'Machine ID' underspecified?

Wed Dec 9 13:44:45 UTC 2020

On Wed, 09 Dec 2020 at 12:36:42 +0000, Thomas Kluyver wrote:
> I've made a pull request:
> https://gitlab.freedesktop.org/dbus/dbus/-/merge_requests/198
> 
> I noticed that the systemd man page describing /etc/machine-id says:
> 
> > This ID uniquely identifies the host. It should be considered
> > "confidential", and must not be exposed in untrusted environments, in
> > particular on the network. If a stable unique identifier that is tied to
> > the machine is needed for some application, the machine ID or any part of
> > it must not be used directly. Instead the machine ID should be hashed...

That wording is a reasonable policy, but is much newer than the design
of the D-Bus machine ID, which was done something like 17 years ago.
Considering the machine ID to be "confidential" seems a bit too strong
to me, but having no consideration of anonymity at all goes too far
the other way, and if having this wording gets people thinking about
fingerprinting-resistance then it's probably worth it.
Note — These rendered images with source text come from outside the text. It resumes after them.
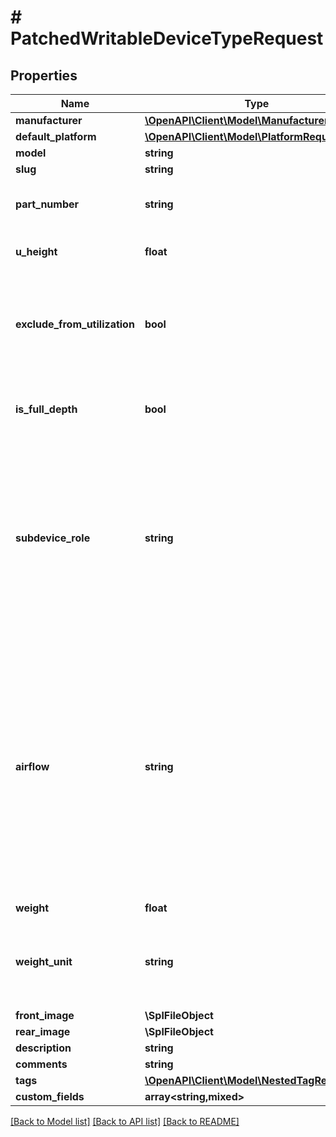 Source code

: # # PatchedWritableDeviceTypeRequest

## Properties

Name | Type | Description | Notes
------------ | ------------- | ------------- | -------------
**manufacturer** | [**\OpenAPI\Client\Model\ManufacturerRequest**](ManufacturerRequest.md) |  | [optional]
**default_platform** | [**\OpenAPI\Client\Model\PlatformRequest**](PlatformRequest.md) |  | [optional]
**model** | **string** |  | [optional]
**slug** | **string** |  | [optional]
**part_number** | **string** | Discrete part number (optional) | [optional]
**u_height** | **float** |  | [optional] [default to 1.0]
**exclude_from_utilization** | **bool** | Devices of this type are excluded when calculating rack utilization. | [optional]
**is_full_depth** | **bool** | Device consumes both front and rear rack faces. | [optional]
**subdevice_role** | **string** | Parent devices house child devices in device bays. Leave blank if this device type is neither a parent nor a child.  * &#x60;parent&#x60; - Parent * &#x60;child&#x60; - Child | [optional]
**airflow** | **string** | * &#x60;front-to-rear&#x60; - Front to rear * &#x60;rear-to-front&#x60; - Rear to front * &#x60;left-to-right&#x60; - Left to right * &#x60;right-to-left&#x60; - Right to left * &#x60;side-to-rear&#x60; - Side to rear * &#x60;passive&#x60; - Passive * &#x60;mixed&#x60; - Mixed | [optional]
**weight** | **float** |  | [optional]
**weight_unit** | **string** | * &#x60;kg&#x60; - Kilograms * &#x60;g&#x60; - Grams * &#x60;lb&#x60; - Pounds * &#x60;oz&#x60; - Ounces | [optional]
**front_image** | **\SplFileObject** |  | [optional]
**rear_image** | **\SplFileObject** |  | [optional]
**description** | **string** |  | [optional]
**comments** | **string** |  | [optional]
**tags** | [**\OpenAPI\Client\Model\NestedTagRequest[]**](NestedTagRequest.md) |  | [optional]
**custom_fields** | **array<string,mixed>** |  | [optional]

[[Back to Model list]](../../README.md#models) [[Back to API list]](../../README.md#endpoints) [[Back to README]](../../README.md)
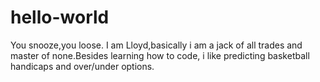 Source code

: # hello-world
You snooze,you loose.
I am Lloyd,basically i am a jack of all trades and master of none.Besides learning how to code, i like predicting basketball handicaps and over/under options.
The way I like to think about this is that the D-Bus machine ID is like
gethostname(2), except that it avoids several reasons why the hostname
was not considered useful by the original designers of D-Bus:

* it is UUID-like, which means we can rely on different machines having
  different machine IDs (assuming machines set up by disk-cloning
  correctly reset the machine ID on a per-machine basis), even if their
  hostnames might be something generic like "localhost" or "debian";

* it is not human-readable or human-meaningful, which means sysadmins are
  not going to be tempted to change it for cosmetic reasons, causing a
  system that is fundamentally still "the same machine" to be accidentally
  considered to be different when its owner decides to stop naming their
  machines after Scottish villages and renames them after Tolkein characters
  instead, or some analogous change;

* it is obviously not a network-addressable identity, which means sysadmins
  and OS integrators will not be tempted to populate it from DHCP or
  similar dynamic protocols, causing a system that is fundamentally still
  "the same machine" to be considered to be different when it connects to
  different LANs

As a result, if you would be comfortable with sharing a high-entropy
hostname with a local network, sandboxed app or other semi-trusted
environment, it's plausible that you'd make the same decision about the
machine ID.

"localhost" and "debian" are not high-entropy hostnames that could easily
be used to identify a particular machine, but names like "eng-cbg-t520-5",
"Thomas-Macbook" or "horizon.collabora.com" are probably unique enough
to be useful to an attacker.

> I guess that normally dbus is a trusted environment, and all of the
> processes talking to it would typically be able to read /etc/machine-id
> anyway.

Yes. The well-known system bus is only meant to be accessible to processes
that could just read /etc/machine-id themselves, and the well-known session
bus cannot be made directly accessible to untrusted processes, because
access to the session bus gives you arbitrary code execution in the
session's TCB (for example, ability to execute code with the privileges of
things like gnome-session).

In frameworks that provide filtered or mediated access to the well-known
buses, like Flatpak's xdg-dbus-proxy or Snap's AppArmor policies, it's up
to the framework author to decide what their policy is for this. Flatpak
doesn't hide the machine ID, but that's consistent with the way Flatpak
doesn't hide the hostname or IP addresses, which are (at least sometimes)
similarly fine-grained.

> But is it a potential cause for concern that this is exposed
> on every object?

Arguably yes, and if I was designing D-Bus today, I wouldn't include
GetMachineId. I probably wouldn't include any cross-machine support at
all (in the interests of doing one thing well, in preference to multiple
things badly), but if there was any cross-machine identification support
at all, it would probably take the form of a method on the "bus driver",
like this straw-man design:

    org.freedesktop.DBus.GetIsSameMachine(s: bus_name) -> b: is_same
        Return TRUE if bus_name is on the same machine as the caller,
        FALSE if it is not, or raise an exception if it does not exist
        or the caller does not have permission to know more about it.

However, I didn't design D-Bus, and removing o.fd.DBus.Peer.GetMachineId
would be a backwards-incompatible change in D-Bus implementations that
provide it (in particular, libdbus). We try hard to avoid breaking
compatibility, because the most important feature of both D-Bus the
protocol and dbus the implementation is that they're compatible with past
versions of themselves.

> E.g. if you exposed a D-Bus proxy to the network
> which only accepted messages to certain bus/object names, should you
> also handle GetMachineId specially in the proxy to avoid exposing the
> 'confidential' ID?

Perhaps yes, but it depends on your threat model and your confidentiality
requirements. If your design assumes that the network is completely trusted
(like D-Bus-over-TCP, traditional remote X11, and traditional NFS) then it
would be pointless to filter GetMachineId.

    smcv